>>>>>

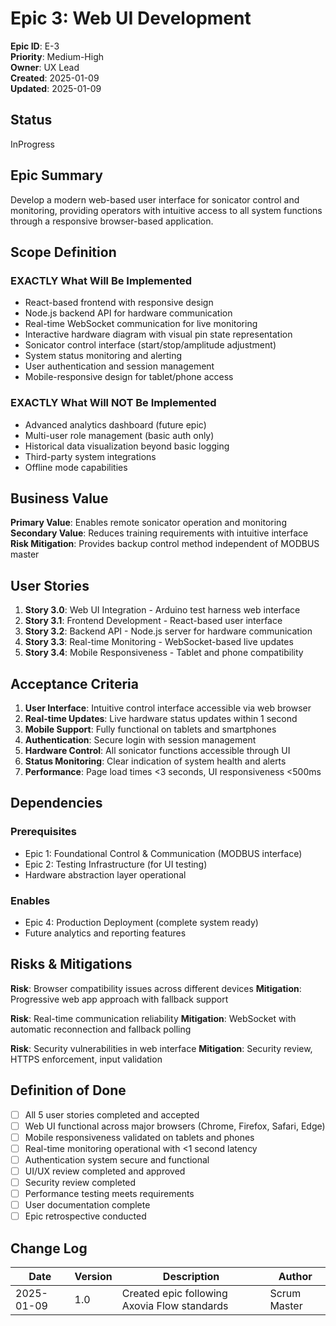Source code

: # Epic 3: Web UI Development

**Epic ID**: E-3  
**Priority**: Medium-High  
**Owner**: UX Lead  
**Created**: 2025-01-09  
**Updated**: 2025-01-09  

## Status

InProgress

## Epic Summary

Develop a modern web-based user interface for sonicator control and monitoring, providing operators with intuitive access to all system functions through a responsive browser-based application.

## Scope Definition

### EXACTLY What Will Be Implemented

- React-based frontend with responsive design
- Node.js backend API for hardware communication
- Real-time WebSocket communication for live monitoring
- Interactive hardware diagram with visual pin state representation
- Sonicator control interface (start/stop/amplitude adjustment)
- System status monitoring and alerting
- User authentication and session management
- Mobile-responsive design for tablet/phone access

### EXACTLY What Will NOT Be Implemented

- Advanced analytics dashboard (future epic)
- Multi-user role management (basic auth only)
- Historical data visualization beyond basic logging
- Third-party system integrations
- Offline mode capabilities

## Business Value

**Primary Value**: Enables remote sonicator operation and monitoring
**Secondary Value**: Reduces training requirements with intuitive interface
**Risk Mitigation**: Provides backup control method independent of MODBUS master

## User Stories

1. **Story 3.0**: Web UI Integration - Arduino test harness web interface
2. **Story 3.1**: Frontend Development - React-based user interface
3. **Story 3.2**: Backend API - Node.js server for hardware communication
4. **Story 3.3**: Real-time Monitoring - WebSocket-based live updates
5. **Story 3.4**: Mobile Responsiveness - Tablet and phone compatibility

## Acceptance Criteria

1. **User Interface**: Intuitive control interface accessible via web browser
2. **Real-time Updates**: Live hardware status updates within 1 second
3. **Mobile Support**: Fully functional on tablets and smartphones
4. **Authentication**: Secure login with session management
5. **Hardware Control**: All sonicator functions accessible through UI
6. **Status Monitoring**: Clear indication of system health and alerts
7. **Performance**: Page load times <3 seconds, UI responsiveness <500ms

## Dependencies

### Prerequisites
- Epic 1: Foundational Control & Communication (MODBUS interface)
- Epic 2: Testing Infrastructure (for UI testing)
- Hardware abstraction layer operational

### Enables
- Epic 4: Production Deployment (complete system ready)
- Future analytics and reporting features

## Risks & Mitigations

**Risk**: Browser compatibility issues across different devices
**Mitigation**: Progressive web app approach with fallback support

**Risk**: Real-time communication reliability
**Mitigation**: WebSocket with automatic reconnection and fallback polling

**Risk**: Security vulnerabilities in web interface
**Mitigation**: Security review, HTTPS enforcement, input validation

## Definition of Done

- [ ] All 5 user stories completed and accepted
- [ ] Web UI functional across major browsers (Chrome, Firefox, Safari, Edge)
- [ ] Mobile responsiveness validated on tablets and phones
- [ ] Real-time monitoring operational with <1 second latency
- [ ] Authentication system secure and functional
- [ ] UI/UX review completed and approved
- [ ] Security review completed
- [ ] Performance testing meets requirements
- [ ] User documentation complete
- [ ] Epic retrospective conducted

## Change Log

| Date | Version | Description | Author |
|------|---------|-------------|--------|
| 2025-01-09 | 1.0 | Created epic following Axovia Flow standards | Scrum Master |
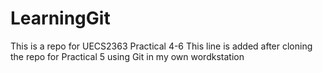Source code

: # LearningGit
This is a repo for UECS2363 Practical 4-6
This line is added after cloning the repo for Practical 5
using Git in my own wordkstation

<<<<<

--- TASK DIRECTIONS ---
Print exactly the lines of the listing above starting at the line containing "- Epic 1: Foundational" and ending at the line containing "- [ ] Mobile", both included.

--- SOLUTION TO THE PROBLEM ---
- Epic 1: Foundational Control & Communication (MODBUS interface)
- Epic 2: Testing Infrastructure (for UI testing)
- Hardware abstraction layer operational

### Enables
- Epic 4: Production Deployment (complete system ready)
- Future analytics and reporting features

## Risks & Mitigations

**Risk**: Browser compatibility issues across different devices
**Mitigation**: Progressive web app approach with fallback support

**Risk**: Real-time communication reliability
**Mitigation**: WebSocket with automatic reconnection and fallback polling

**Risk**: Security vulnerabilities in web interface
**Mitigation**: Security review, HTTPS enforcement, input validation

## Definition of Done

- [ ] All 5 user stories completed and accepted
- [ ] Web UI functional across major browsers (Chrome, Firefox, Safari, Edge)
- [ ] Mobile responsiveness validated on tablets and phones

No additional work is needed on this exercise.